The role of infrastructure
For us, the one-day Opentext event started the evening before with a dinner amongst sponsors and staff. We had interesting discussions on the challenges of digital transformation and the death of ECM.One topic was quite prominent during these discussions. Surprisingly it was not data and security, as one should expect in the week after Mark Zuckerberg was heard in the senate. Instead of data transparency, GDPR and security, we talked about infrastructure. As an integrator, hosting and hardware was never a top priority. That changed over the years. We extended our development team with the support of a system engineer.
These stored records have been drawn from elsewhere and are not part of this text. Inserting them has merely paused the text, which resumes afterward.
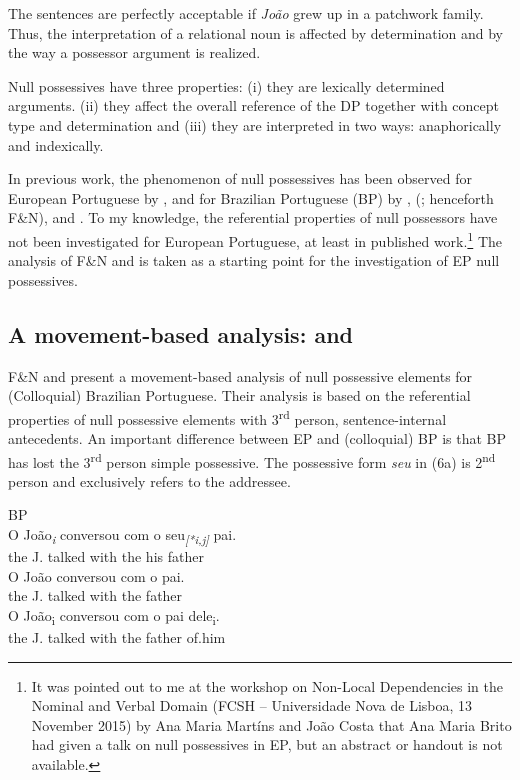 \documentclass[output=paper]{langsci/langscibook}
\begin{document}
The sentences are perfectly acceptable if \textit{João} grew up in a patchwork family. Thus, the interpretation of a relational noun is affected by determination and by the way a possessor argument is realized.

Null possessives have three properties: (i) they are lexically determined arguments. (ii) they affect the overall reference of the DP together with concept type and determination and (iii) they are interpreted in two ways: anaphorically and indexically.

In previous work, the phenomenon of null possessives has been observed for European Portuguese by \citet[350, Footnote 30]{Mateus2003}, and for Brazilian Portuguese (BP) by \citet{Floripi2003}, \citeauthor{Floripi2009} (\citeyear{Floripi2009}; henceforth F\&N), and \citet{Rodrigues2010}. To my knowledge, the referential properties of null possessors have not been investigated for European Portuguese, at least in published work.\footnote{It was pointed out to me at the workshop on Non-Local Dependencies in the Nominal and Verbal Domain (FCSH – Universidade Nova de Lisboa, 13 November 2015) by Ana Maria Martíns and João Costa that Ana Maria Brito had given a talk on null possessives in EP, but an abstract or handout is not available.} The analysis of F\&N and \citet{Rodrigues2010} is taken as a starting point for the investigation of EP null possessives.

\subsection{A movement-based analysis: \citet{Floripi2009} and \citet{Rodrigues2010}}%

F\&N and \citet{Rodrigues2010} present a movement-based analysis of null possessive elements for (Colloquial) Brazilian Portuguese. Their analysis is based on the referential properties of null possessive elements with 3\textsuperscript{rd} person, sentence-internal antecedents. An important difference between EP and (colloquial) BP is that BP has lost the 3\textsuperscript{rd} person simple possessive. The possessive form \textit{seu} in (6a) is 2\textsuperscript{nd} person and exclusively refers to the addressee.

\ea%
    BP\label{ex:wein:6}\\
    \ea
    \gll O João\textit{\textsubscript{i}} conversou com o   seu\textit{\textsubscript{[*i,j]}} pai.\\
         the J.   talked   with the his   father\\
    \ex  
    \gll O João conversou com o pai.\\
         the J. talked with the father\\
    \ex  
    \gll O João\textsubscript{i} conversou com o pai dele\textsubscript{i}.\\
         the J.   talked with the father of.him\\
    \z
\z
\end{document}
His tasks, installing software and designing systems for performance, changed into supporting development teams by designing elastic architectures. Dynamic scaling, scripting, automatic provisioning, backed by a pay per use model, makes the 3 largest public cloud providers hard to ignore. Today we are extending the infra team with developers.As a vendor, who has one of the largest private cloud infrastructure, this is clearly a challenge.
Security is not a feature
The conference itself was packed with an interesting agenda on a wide range of topics, from product specific sessions to a look into the future and opened with the keynote of CEO/CTO Mark Barrenechea. Unlike last year, where Mr. Barrenchea unfolded a high-level vision of the future, he focused this year on the actual topics of security, cloud and the introduction of machines as essential operators in the processing of information. It is clear that Opentext puts the emphasis on security, not only by introducing technology but by reviewing and applying processes and policies. Much like GDPR is not a button, security is not a feature. Understanding that machine to human, human to machine and machine to machine is an essential part to draft the right policies is key in applying security by design.
Opentext gets it right. As a software vendor, offering infrastructure to host their solutions, security is priority n°1. They are challenged by the public cloud providers to design systems that are highly automated and scale dynamically. However, they take it at their own pace and that from their customers: slowly but surely transforming into a digital era where all companies are becoming software companies. In that context Opentext is a remarkable example.